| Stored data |

----

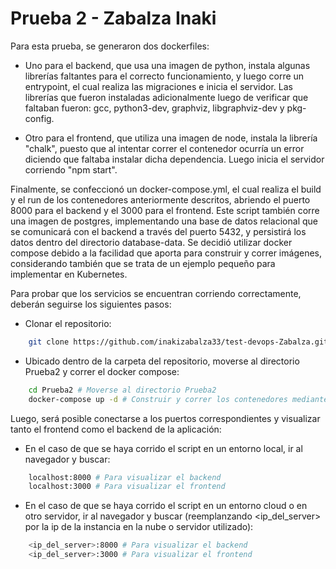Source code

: # Prueba 2 - Zabalza Inaki

Para esta prueba, se generaron dos dockerfiles:

- Uno para el backend, que usa una imagen de python, instala algunas librerías faltantes para el correcto funcionamiento, y luego corre un entrypoint, el cual realiza las migraciones e inicia el servidor. Las librerías que fueron instaladas adicionalmente luego de verificar que faltaban fueron: gcc, python3-dev, graphviz, libgraphviz-dev y pkg-config.

- Otro para el frontend, que utiliza una imagen de node, instala la librería "chalk", puesto que al intentar correr el contenedor ocurría un error diciendo que faltaba instalar dicha dependencia. Luego inicia el servidor corriendo "npm start".

Finalmente, se confeccionó un docker-compose.yml, el cual realiza el build y el run de los contenedores anteriormente descritos, abriendo el puerto 8000 para el backend y el 3000 para el frontend. Este script también corre una imagen de postgres, implementando una base de datos relacional que se comunicará con el backend a través del puerto 5432, y persistirá los datos dentro del directorio database-data. Se decidió utilizar docker compose debido a la facilidad que aporta para construir y correr imágenes, considerando también que se trata de un ejemplo pequeño para implementar en Kubernetes.

Para probar que los servicios se encuentran corriendo correctamente, deberán seguirse los siguientes pasos:

- Clonar el repositorio:

```bash
    git clone https://github.com/inakizabalza33/test-devops-Zabalza.git # Clonar el repositorio
```

- Ubicado dentro de la carpeta del repositorio, moverse al directorio Prueba2 y correr el docker compose:

```bash
    cd Prueba2 # Moverse al directorio Prueba2
    docker-compose up -d # Construir y correr los contenedores mediante docker compose
```

Luego, será posible conectarse a los puertos correspondientes y visualizar tanto el frontend como el backend de la aplicación:

- En el caso de que se haya corrido el script en un entorno local, ir al navegador y buscar:
 
```bash
    localhost:8000 # Para visualizar el backend
    localhost:3000 # Para visualizar el frontend
```

- En el caso de que se haya corrido el script en un entorno cloud o en otro servidor, ir al navegador y buscar (reemplanzando <ip_del_server> por la ip de la instancia en la nube o servidor utilizado):

```bash
    <ip_del_server>:8000 # Para visualizar el backend
    <ip_del_server>:3000 # Para visualizar el frontend
```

----

| WHAT IS NEEDED |
In the records above, find each line that mentions the word "entorno", and copy it.

| RESPONSE TO THIS EXERCISE |
- En el caso de que se haya corrido el script en un entorno local, ir al navegador y buscar:
- En el caso de que se haya corrido el script en un entorno cloud o en otro servidor, ir al navegador y buscar (reemplanzando <ip_del_server> por la ip de la instancia en la nube o servidor utilizado):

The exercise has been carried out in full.